Write the equation of the model and interpret the slopes for each predictor variable. Use your model to predict the status of someone who received a transplant and is 71 years old.

You can also exponentiate the coefficients as shown:

Code

model_2 <- glm(is_alive ~ age + transplant, 
                    data = heart_transplant, family = binomial)
exp(coef(model_2))

        (Intercept)                 age transplanttreatment 
          2.6461676           0.9265153           6.1914009

Model Augmentation

There is a function called augment() that returns a data frame with—among other things — the fitted values (i.e., the log odds) for each observation. Let us run this function and store the data frame as aug_model_2:

Code

aug_model_2<- augment(model_2)

Take a look at aug_model_2. The variable/column .fitted are the log odds. It is more useful to get probabilities instead of log odds. To achieve this, you just add the argument type.predict to the augment() and set its value to response. Use code below:

Code

aug_model_2_prob<- augment(model_2, type.predict = "response")

Generating Binary Predictions

If our response variable is binary, then why are we making probabilistic predictions? Shouldn’t we be able to make binary predictions? That is, instead of predicting the probability that a person survives for five years, shouldn’t we be able to predict definitively whether they will live or die?

There are a number of different ways in which we could reasonably convert our probabilistic fitted values into a binary decision. The simplest way would be to simply round the probabilities. We want to create a new data frame from the aug_model_2_prob that tells us (predicts) whether someone died or not in 5 years based on the predicted probability. Let us call this model model_2_plus.

Code

model_2_plus <- aug_model_2_prob %>%
  mutate(alive_hat = round(.fitted))
#We round fitted to 0 or 1 and save it as a new column called alive_hat

Confusion Matrix

So how well did our model perform? One common way of assessing performance of models for a categorical response is via a confusion matrix. This simply cross-tabulates the reality with what our model predicted. The code below tabulates the predicted outcomes (alive_hat) vs the actual ones (is_alive). we select the two variables of interest and then pipe them into the table() function as shown below:

Code

model_2_plus %>%
  select(is_alive, alive_hat)%>%
  table()

        alive_hat
is_alive  0  1
       0 71  4
       1 20  8

In this case, our model predicted that 91 patients would die (see column with 0 for alive_hat), and only 12 would live (see column with 1). Of those 91, 71 actually did died, while of the 12, 8 actually lived. Thus, our overall accuracy was 79 out of 103, or about 77%.

Exercises

In these exercises, you will use a data frame called MedGPA contained in the Stat2Data package.

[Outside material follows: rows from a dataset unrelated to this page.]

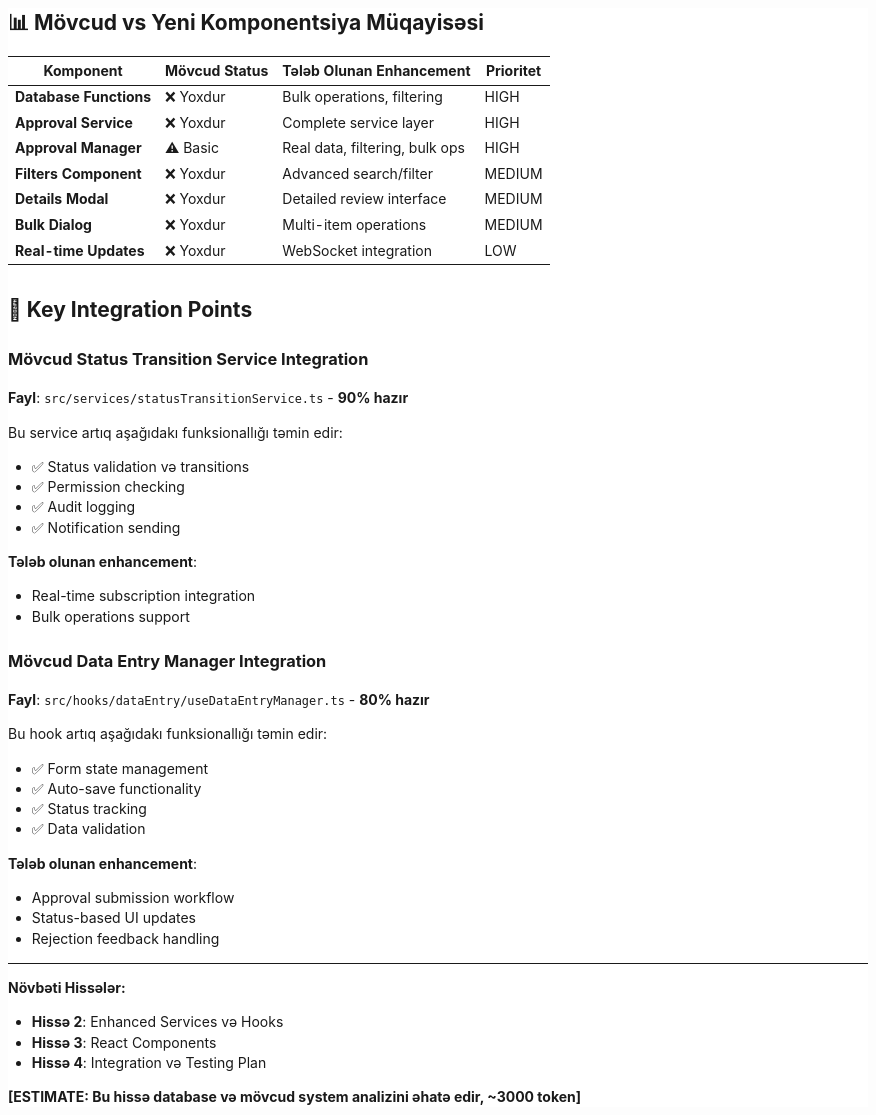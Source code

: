 ## 📊 Mövcud vs Yeni Komponentsiya Müqayisəsi

| Komponent | Mövcud Status | Tələb Olunan Enhancement | Prioritet |
|-----------|---------------|--------------------------|-----------|
| **Database Functions** | ❌ Yoxdur | Bulk operations, filtering | HIGH |
| **Approval Service** | ❌ Yoxdur | Complete service layer | HIGH |
| **Approval Manager** | ⚠️ Basic | Real data, filtering, bulk ops | HIGH |
| **Filters Component** | ❌ Yoxdur | Advanced search/filter | MEDIUM |
| **Details Modal** | ❌ Yoxdur | Detailed review interface | MEDIUM |
| **Bulk Dialog** | ❌ Yoxdur | Multi-item operations | MEDIUM |
| **Real-time Updates** | ❌ Yoxdur | WebSocket integration | LOW |

## 🔧 Key Integration Points

### Mövcud Status Transition Service Integration
**Fayl**: `src/services/statusTransitionService.ts` - **90% hazır**

Bu service artıq aşağıdakı funksionallığı təmin edir:
- ✅ Status validation və transitions
- ✅ Permission checking
- ✅ Audit logging
- ✅ Notification sending

**Tələb olunan enhancement**:
- Real-time subscription integration
- Bulk operations support

### Mövcud Data Entry Manager Integration
**Fayl**: `src/hooks/dataEntry/useDataEntryManager.ts` - **80% hazır**

Bu hook artıq aşağıdakı funksionallığı təmin edir:
- ✅ Form state management
- ✅ Auto-save functionality
- ✅ Status tracking
- ✅ Data validation

**Tələb olunan enhancement**:
- Approval submission workflow
- Status-based UI updates
- Rejection feedback handling

---

**Növbəti Hissələr:**
- **Hissə 2**: Enhanced Services və Hooks
- **Hissə 3**: React Components
- **Hissə 4**: Integration və Testing Plan

**[ESTIMATE: Bu hissə database və mövcud system analizini əhatə edir, ~3000 token]**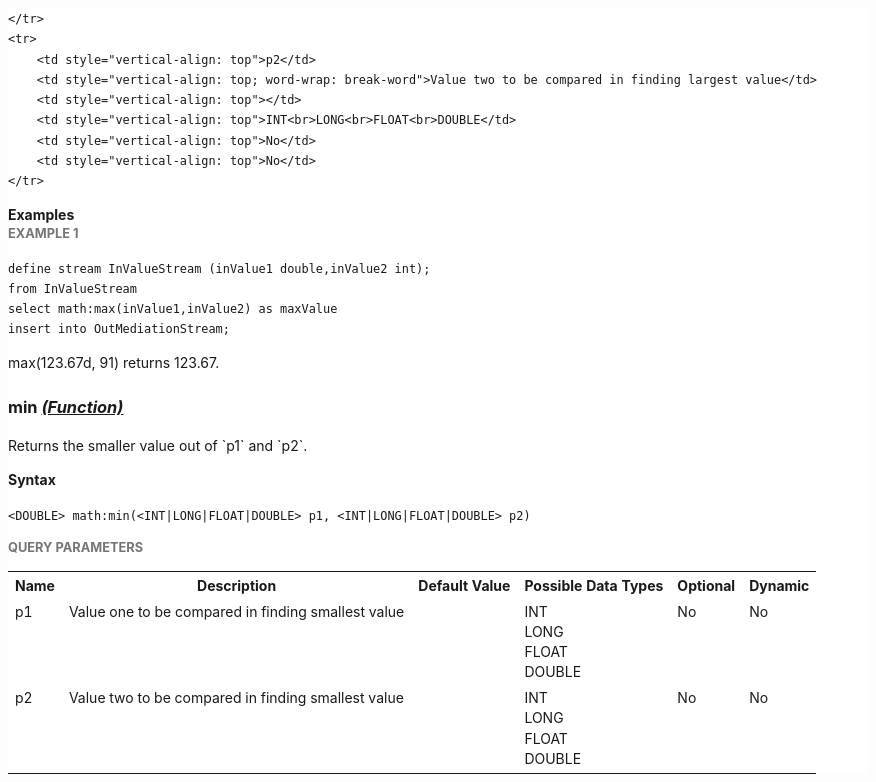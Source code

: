     </tr>
    <tr>
        <td style="vertical-align: top">p2</td>
        <td style="vertical-align: top; word-wrap: break-word">Value two to be compared in finding largest value</td>
        <td style="vertical-align: top"></td>
        <td style="vertical-align: top">INT<br>LONG<br>FLOAT<br>DOUBLE</td>
        <td style="vertical-align: top">No</td>
        <td style="vertical-align: top">No</td>
    </tr>
</table>

<span id="examples" class="md-typeset" style="display: block; font-weight: bold;">Examples</span>
<span id="example-1" class="md-typeset" style="display: block; color: rgba(0, 0, 0, 0.54); font-size: 12.8px; 
font-weight: bold;">EXAMPLE 1</span>
```
define stream InValueStream (inValue1 double,inValue2 int); 
from InValueStream 
select math:max(inValue1,inValue2) as maxValue 
insert into OutMediationStream;
```
<p style="word-wrap: break-word">max(123.67d, 91) returns 123.67.</p>

### min *<a target="_blank" href="https://siddhi.io/en/v4.x/docs/query-guide/#function">(Function)</a>*

<p style="word-wrap: break-word">Returns the smaller value out of `p1` and `p2`.</p>

<span id="syntax" class="md-typeset" style="display: block; font-weight: bold;">Syntax</span>
```
<DOUBLE> math:min(<INT|LONG|FLOAT|DOUBLE> p1, <INT|LONG|FLOAT|DOUBLE> p2)
```

<span id="query-parameters" class="md-typeset" style="display: block; color: rgba(0, 0, 0, 0.54); font-size: 12.8px;
 font-weight: bold;">QUERY PARAMETERS</span>
<table>
    <tr>
        <th>Name</th>
        <th style="min-width: 20em">Description</th>
        <th>Default Value</th>
        <th>Possible Data Types</th>
        <th>Optional</th>
        <th>Dynamic</th>
    </tr>
    <tr>
        <td style="vertical-align: top">p1</td>
        <td style="vertical-align: top; word-wrap: break-word">Value one to be compared in finding smallest value</td>
        <td style="vertical-align: top"></td>
        <td style="vertical-align: top">INT<br>LONG<br>FLOAT<br>DOUBLE</td>
        <td style="vertical-align: top">No</td>
        <td style="vertical-align: top">No</td>
    </tr>
    <tr>
        <td style="vertical-align: top">p2</td>
        <td style="vertical-align: top; word-wrap: break-word">Value two to be compared in finding smallest value</td>
        <td style="vertical-align: top"></td>
        <td style="vertical-align: top">INT<br>LONG<br>FLOAT<br>DOUBLE</td>
        <td style="vertical-align: top">No</td>
        <td style="vertical-align: top">No</td>
    </tr>
</table>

(2 pts) Create a scatter plot to visualize the relationship between GPA (x-axis) and Acceptance (y-axis). Describe this relationship.
(2 pts) Create a new plot by adding a straight line (use lm method) to the plot in number 1 above.
(2 pts) Create a new plot by adding a curve (use glm method) to visualize the logistic regression model. Compare the plot in number 2 above to this new plot. Which one might better fit the data?
(2 pts) Create a logistic regression model for predicting Acceptance using GPA as the only predictor variable. Write down the equation of the model below and interpret its parameters (slope and intercept) in context.
(4 pts) Create a new logistic regression model by adding the variables Sex and MCAT to the model in number 4 above. Write down the equation of the model and interpret all slopes in context.
(4 pts) What does the model in number 5 above predict for the first case (first row) in the data frame MedGPA? Does the model make the correct prediction? What about the last case (row 55)?
(4 pts) Create a confusion matrix for the model in number 6 above. What is the accuracy (give as a percentage) of this model? Suggest some ways to improve the accuracy of the model.